Sierra estava caída em um chão, arfando desesperadamente e com uma cicatriz ensanguentada atravessando sua bochecha. Ao seu lado, Brianna chorava mais do que a própria irmã, abraçando seu corpo e tentando reconforta-la com suas palavras. A alguns quilômetros dali, a mesma coisa acontecia com Dean e com Jake, onde Luki, desesperadamente, concentrava todas as suas forças em tentar resgatar qualquer vestígio de vida que ainda pudesse estar presente no corpo inerte de Jake.

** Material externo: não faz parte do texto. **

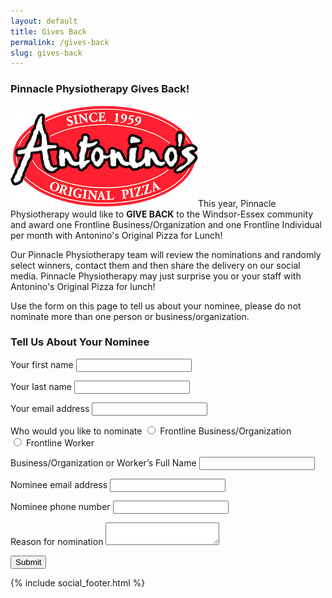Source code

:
 ```yaml
---
layout: default
title: Gives Back
permalink: /gives-back
slug: gives-back
---
```


<main class="container">
  <div class="two-columns">
    <div class="half-column">
      <h3>Pinnacle Physiotherapy Gives Back!</h3>
      <p><img class="antoninos-logo" src="/assets/img/antoninos-logo.png" />This year, Pinnacle Physiotherapy would like to <strong>GIVE BACK</strong> to the Windsor-Essex community and award one Frontline Business/Organization and one Frontline Individual per month with Antonino's Original Pizza for Lunch!</p>
      <p>Our Pinnacle Physiotherapy team will review the nominations and randomly select winners, contact them and then share the delivery on our social media. Pinnacle Physiotherapy may just surprise you or your staff with Antonino's Original Pizza for lunch!</p>
      <p>Use the form on this page to tell us about your nominee, please do not nominate more than one person or business/organization.</p>
    </div> <!-- half-column -->
    <div class="half-column">
      <h3>Tell Us About Your Nominee</h3>
      <form id="gives-back-form" action="https://formspree.io/f/mayvoogy" method="POST">
        <div id="inner-form">
          <p class="field">
            <label class="primary-label" for="first_name">Your first name</label>
            <input id="first_name" type="text" name="first_name" required />
          </p>
          <p class="field">
            <label class="primary-label" for="last_name">Your last name</label>
            <input id="last_name" type="text" name="last_name" required />
          </p>
          <p class="field">
            <label class="primary-label" for="email">Your email address</label>
            <input id="email" type="email" name="email" required />
          </p>
          <!-- <hr class="form-separator" /> -->
          <p class="field">
            <label class="primary-label" for="nominee">Who would you like to nominate</label>
            <input type="radio" id="business" name="nominee" value="business" required />
            <label for="business">Frontline Business/Organization</label><br />
            <input type="radio" id="worker" name="nominee" value="worker" required />
            <label for="worker">Frontline Worker</label>
          </p>
          <p class="field">
            <label class="primary-label" for="nominee_first_name">Business/Organization or Worker’s Full Name</label>
            <input id="nominee_first_name" type="text" name="nominee_name" required />
          </p>
          <p class="field">
            <label class="primary-label" for="nominee_email">Nominee email address</label>
            <input id="nominee_email" type="email" name="nominee_email" required />
          </p>
          <p class="field">
            <label class="primary-label" for="nominee_phone">Nominee phone number</label>
            <input id="nominee_phone" type="tel" name="nominee_phone" required />
          </p>
          <p class="field">
            <label class="primary-label" for="reason">Reason for nomination</label>
            <textarea id="reason" name="reason" required></textarea>
          </p>
          <div class="g-recaptcha" data-sitekey="6LcRQ4IeAAAAAEBy0kObpDJUOxFZCLTxu26DKdtr"></div>
          <button id="my-form-button">Submit</button>
        </div> <!-- inner-form -->
        <p id="my-form-status"></p>
      </form>
    </div> <!-- half-column -->
  </div> <!-- two-columns -->
</main>

{% include social_footer.html %}

<script src="https://www.google.com/recaptcha/api.js" async defer></script>

<script>
  var form = document.getElementById("gives-back-form");
  
  async function handleSubmit(event) {
    event.preventDefault();
    var status = document.getElementById("my-form-status");
    var data = new FormData(event.target);
    fetch(event.target.action, {
      method: form.method,
      body: data,
      headers: {
          'Accept': 'application/json'
      }
    }).then(response => {
      if (response.ok) {
        status.innerHTML = "Thanks for your nomination!";
        form.reset()
        var innerForm = document.getElementById('inner-form');
        innerForm.classList.add('closed');
      } else {
        response.json().then(data => {
          if (Object.hasOwn(data, 'errors')) {
            status.innerHTML = data["errors"].map(error => error["message"]).join(", ")
          } else {
            status.innerHTML = "Oops! There was a problem submitting your form"
          }
        })
      }
    }).catch(error => {
      status.innerHTML = "Oops! There was a problem submitting your form"
    });
  }
  form.addEventListener("submit", handleSubmit)
</script>

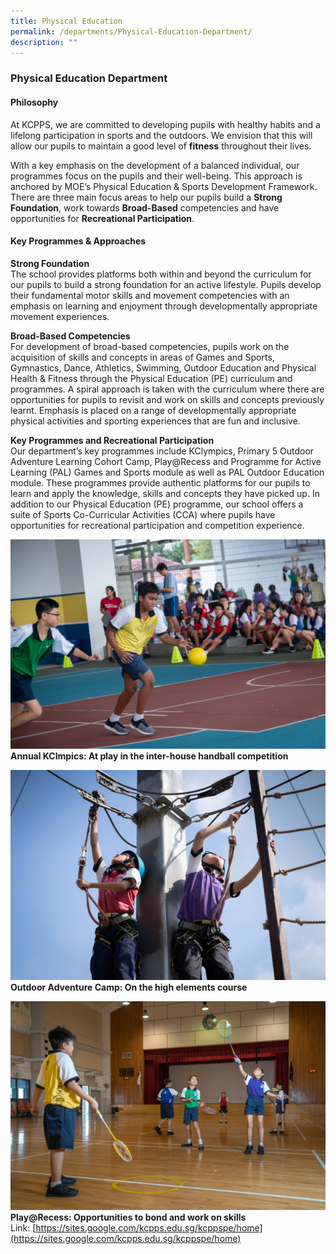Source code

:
 ```yaml
---
title: Physical Education
permalink: /departments/Physical-Education-Department/
description: ""
---
```

### **Physical Education Department**

#### **Philosophy**
At KCPPS, we are committed to developing pupils with healthy habits and a lifelong participation in sports and the outdoors. We envision that this will allow our pupils to maintain a good level of **fitness** throughout their lives.

With a key emphasis on the development of a balanced individual, our programmes focus on the pupils and their well-being. This approach is anchored by MOE’s Physical Education & Sports Development Framework. There are three main focus areas to help our pupils build a **Strong Foundation**, work towards **Broad-Based** competencies and have opportunities for **Recreational Participation**.

#### **Key Programmes & Approaches**
**Strong Foundation**<br>
The school provides platforms both within and beyond the curriculum for our pupils to build a strong foundation for an active lifestyle. Pupils develop their fundamental motor skills and movement competencies with an emphasis on learning and enjoyment through developmentally appropriate movement experiences.

**Broad-Based Competencies**<br>
For development of broad-based competencies, pupils work on the acquisition of skills and concepts in areas of Games and Sports, Gymnastics, Dance, Athletics, Swimming, Outdoor Education and Physical Health & Fitness through the Physical Education (PE) curriculum and programmes. A spiral approach is taken with the curriculum where there are opportunities for pupils to revisit and work on skills and concepts previously learnt. Emphasis is placed on a range of developmentally appropriate physical activities and sporting experiences that are fun and inclusive.

**Key Programmes and Recreational Participation**<br>
Our department’s key programmes include KClympics, Primary 5 Outdoor Adventure Learning Cohort Camp, Play@Recess and Programme for Active Learning (PAL) Games and Sports module as well as PAL Outdoor Education module. These programmes provide authentic platforms for our pupils to learn and apply the knowledge, skills and concepts they have picked up. In addition to our Physical Education (PE) programme, our school offers a suite of Sports Co-Curricular Activities (CCA) where pupils have opportunities for recreational participation and competition experience.

<img src="/images/pe%20dept%201.jpg" 
     style="width:%">
**Annual KClmpics: At play in the inter-house handball competition**

<img src="/images/pe%20dept%202.jpg" 
     style="width:%">
**Outdoor Adventure Camp: On the high elements course**

<img src="/images/pe%20dept%203.jpg" 
     style="width:%">
**Play@Recess: Opportunities to bond and work on skills**
Link: [https://sites.google.com/kcpps.edu.sg/kcppspe/home](https://sites.google.com/kcpps.edu.sg/kcppspe/home)
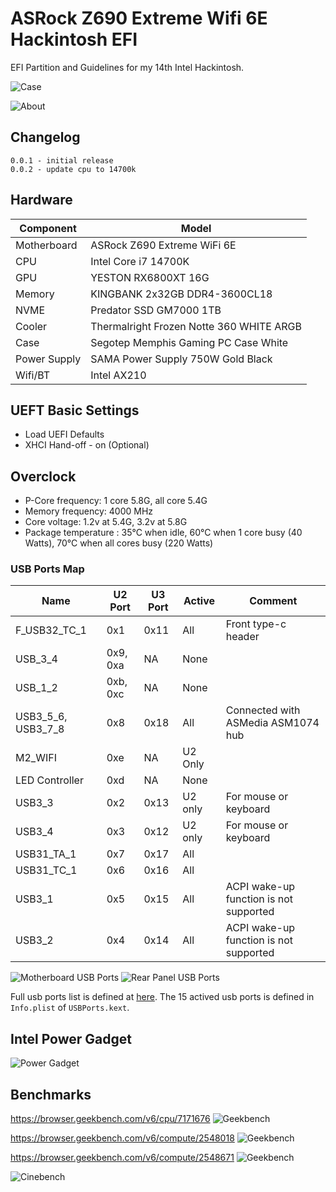 # ASRock Z690 Extreme Wifi 6E Hackintosh EFI

EFI Partition and Guidelines for my 14th Intel Hackintosh.

![Case](./assets/case.png)

![About](./assets/about_this_mac.png)

## Changelog

```
0.0.1 - initial release
0.0.2 - update cpu to 14700k
```

## Hardware

Component | Model
--- | ---
Motherboard | ASRock Z690 Extreme WiFi 6E
CPU | Intel Core i7 14700K
GPU | YESTON RX6800XT 16G
Memory | KINGBANK 2x32GB DDR4-3600CL18
NVME | Predator SSD GM7000 1TB
Cooler | Thermalright Frozen Notte 360 WHITE ARGB
Case | Segotep Memphis Gaming PC Case White
Power Supply | SAMA Power Supply 750W Gold Black
Wifi/BT | Intel AX210

## UEFT Basic Settings

- Load UEFI Defaults
- XHCI Hand-off - on (Optional)

## Overclock

- P-Core frequency: 1 core 5.8G, all core 5.4G
- Memory frequency: 4000 MHz
- Core voltage: 1.2v at 5.4G, 3.2v at 5.8G
- Package temperature : 35°C when idle, 60°C when 1 core busy (40 Watts), 70°C when all cores busy (220 Watts)

### USB Ports Map

Name | U2 Port | U3 Port | Active | Comment
--- | --- | --- | --- | ---
F_USB32_TC_1 | 0x1 | 0x11 | All | Front type-c header
USB_3_4 | 0x9, 0xa | NA | None
USB_1_2 | 0xb, 0xc | NA | None
USB3_5_6, USB3_7_8 | 0x8 | 0x18 | All | Connected with ASMedia ASM1074 hub
M2_WIFI | 0xe | NA | U2 Only |
LED Controller | 0xd | NA | None |
USB3_3 | 0x2 | 0x13 | U2 only | For mouse or keyboard
USB3_4 | 0x3 | 0x12 | U2 only | For mouse or keyboard
USB31_TA_1 | 0x7 | 0x17 | All
USB31_TC_1 | 0x6 | 0x16 | All
USB3_1 | 0x5 | 0x15 | All | ACPI wake-up function is not supported
USB3_2 | 0x4 | 0x14 | All | ACPI wake-up function is not supported

![Motherboard USB Ports](./assets/usb_ports_mb.png)
![Rear Panel USB Ports](./assets/usb_ports_panel.png)

Full usb ports list is defined at [here](./usb_ports.plist).  The 15 actived usb ports is defined in  `Info.plist` of `USBPorts.kext`.

## Intel Power Gadget

![Power Gadget](./assets/power_gadget.png)

## Benchmarks

<https://browser.geekbench.com/v6/cpu/7171676>
![Geekbench](./assets/geekbench_cpu.png)

<https://browser.geekbench.com/v6/compute/2548018>
![Geekbench](./assets/geekbench_metal.png)

https://browser.geekbench.com/v6/compute/2548671
![Geekbench](./assets/geekbench_opencl.png)

![Cinebench](./assets/cinebench_r24.png)
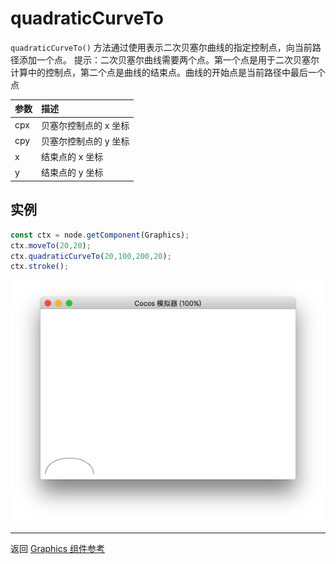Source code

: # quadraticCurveTo

`quadraticCurveTo()` 方法通过使用表示二次贝塞尔曲线的指定控制点，向当前路径添加一个点。
提示：二次贝塞尔曲线需要两个点。第一个点是用于二次贝塞尔计算中的控制点，第二个点是曲线的结束点。曲线的开始点是当前路径中最后一个点

| 参数 |   描述
| :-------------- | :----------- |
|cpx | 贝塞尔控制点的 x 坐标
|cpy | 贝塞尔控制点的 y 坐标
|x | 结束点的 x 坐标
|y | 结束点的 y 坐标

## 实例

```ts
const ctx = node.getComponent(Graphics);
ctx.moveTo(20,20);
ctx.quadraticCurveTo(20,100,200,20);
ctx.stroke();
```

<a href="quadraticCurveTo.png"><img src="./quadraticCurveTo.png"></a>

<hr>

返回 [Graphics 组件参考](../graphics.md)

O pai de Savanna, Hélio, estava caído no chão, também inerte, embora ninguém pudesse fazer nada para socorrê-lo naquele momento – isso é, se pelo menos estivesse vivo. Por todo o astro-rei, soldados de todos os planetas – de Mercúrio a Plutão – se empenhavam para vencer uma batalha que não acreditavam que pudessem ganhar. Até mesmo os monarcas – o pai de Luki, mesmo com sua longa barba grisalha e a brava mãe de Savanna que, pela primeira vez desde o rompimento com Hélio, pisava sobre aquele solo quente – se metiam no meio do calor da batalha. Aquela luta seria decisiva. Todos prefeririam uma morte violenta à viver em uma era onde Pandora governaria... tudo.

Savanna, o mundo depende de você”, eram os únicos pensamentos que conseguiam se manter inalterados na cabeça de Savanna. Mesmo que todos os seus músculos doessem, seus olhos ardessem e ela pudesse sentir o poder de Pandora tentando matá-la, ela sabia que era ela a responsável pela última ação em todo aquele conflito. Ela sempre estivera destinada a fazer aquilo, afinal. Era a herdeira do trono do Astro Soberano, fora treinada pela mãe durante seis anos de sua vida, sempre fora acostumada com a vida e as mentiras da Corte para que, naquele momento, ela soubesse o que fazer.

E ela sabia o que fazer. Deveria, de uma vez por todas, banir Pandora da Criação. A deusa já não era a Criadora, mas a Destruidora.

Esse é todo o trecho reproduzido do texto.